**What is required:**
As soon as the line containing "[youtube]https://www.youtube.com/watch?v=hyRIp6chk2A[/youtube]" appears in the material below, start returning lines exactly, and end with the line containing "Beyoncé Knowles is".

**Data shown:**
--- START ---

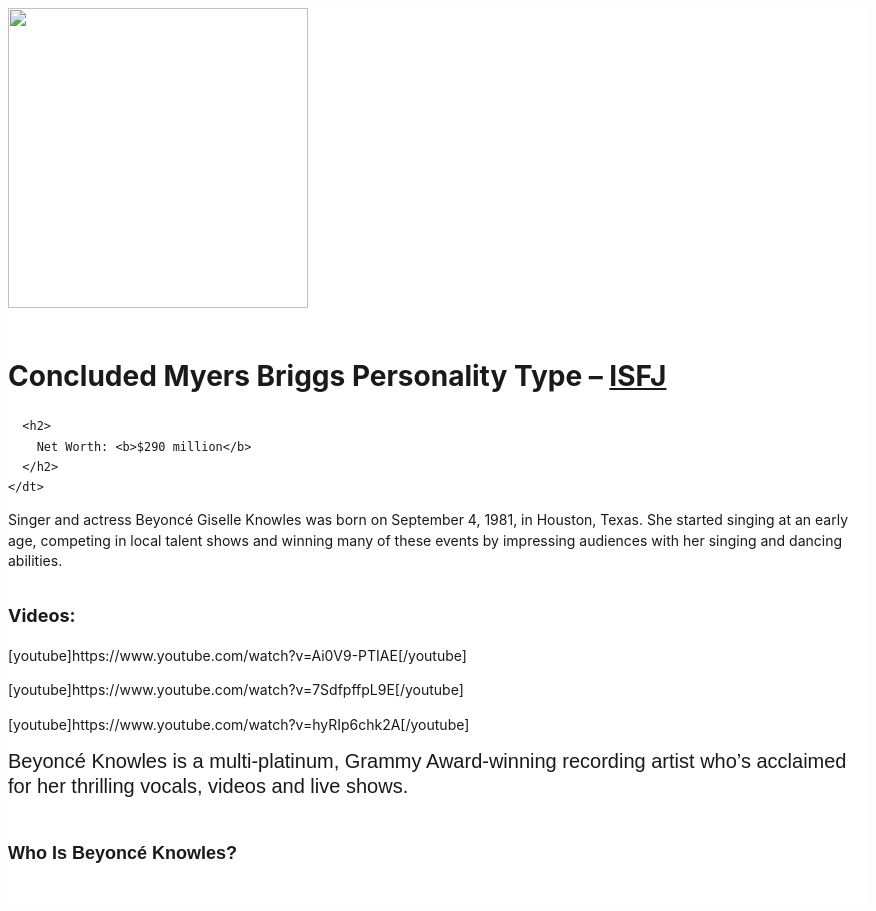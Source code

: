 <div>
  <h2 style="box-sizing: border-box; line-height: 1.65em; letter-spacing: inherit; font-size: 18px; margin-top: 0px; text-rendering: optimizeLegibility; max-width: 100%;">
    <img loading="lazy" class="alignnone size-full wp-image-2603" src="https://www.afriqueunique.org/wp-content/uploads/2018/08/beyonce-knowles.jpg" alt="" width="300" height="300" />
  </h2>
  
  <dl>
    <dt>
      <h1>
        Concluded Myers Briggs Personality Type &#8211; <a href="https://www.afriqueunique.org/portrait-of-an-isfj-introverted-sensing-feeling-judging-introverted-sensing-with-extraverted-feeling/">ISFJ</a>
      </h1>
      
      <h2>
        Net Worth: <b>$290 million</b>
      </h2>
    </dt>
  </dl>
  
  <p style="box-sizing: border-box; margin: 0px 0px 30px; padding: 0px; max-width: 100%;">
    Singer and actress Beyoncé Giselle Knowles was born on September 4, 1981, in Houston, Texas. She started singing at an early age, competing in local talent shows and winning many of these events by impressing audiences with her singing and dancing abilities.
  </p>
  
  <h2 style="box-sizing: border-box; line-height: 1.65em; letter-spacing: inherit; font-size: 18px; margin-top: 0px; text-rendering: optimizeLegibility; max-width: 100%;">
    Videos:
  </h2>
  
  <p>
    [youtube]https://www.youtube.com/watch?v=Ai0V9-PTIAE[/youtube]
  </p>
  
  <p>
    [youtube]https://www.youtube.com/watch?v=7SdfpffpL9E[/youtube]
  </p>
  
  <p>
    [youtube]https://www.youtube.com/watch?v=hyRIp6chk2A[/youtube]
  </p>
</div>

<div class="m-person--abstract l-person--abstract" style="box-sizing: border-box; padding-bottom: 20px; font-family: open-sans, sans-serif; letter-spacing: inherit; font-size: 20px; line-height: 1.25em;">
  Beyoncé Knowles is a multi-platinum, Grammy Award-winning recording artist who&#8217;s acclaimed for her thrilling vocals, videos and live shows.
</div><section class="m-detail--body l-person--body" style="box-sizing: border-box; padding-top: 20px; padding-bottom: 20px; letter-spacing: inherit; font-size: 18px; word-break: break-word; word-wrap: break-word; overflow-wrap: break-word; font-family: open-sans, sans-serif; line-height: 1.65em;"> <section id="synopsis" style="box-sizing: border-box;"> 

<h2 style="box-sizing: border-box; line-height: 1.65em; letter-spacing: inherit; font-size: 18px; margin-top: 0px; text-rendering: optimizeLegibility; max-width: 100%;">
  Who Is Beyoncé Knowles?
</h2>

--- END ---

**Task answer:**
    [youtube]https://www.youtube.com/watch?v=hyRIp6chk2A[/youtube]
  </p>
</div>

<div class="m-person--abstract l-person--abstract" style="box-sizing: border-box; padding-bottom: 20px; font-family: open-sans, sans-serif; letter-spacing: inherit; font-size: 20px; line-height: 1.25em;">
  Beyoncé Knowles is a multi-platinum, Grammy Award-winning recording artist who&#8217;s acclaimed for her thrilling vocals, videos and live shows.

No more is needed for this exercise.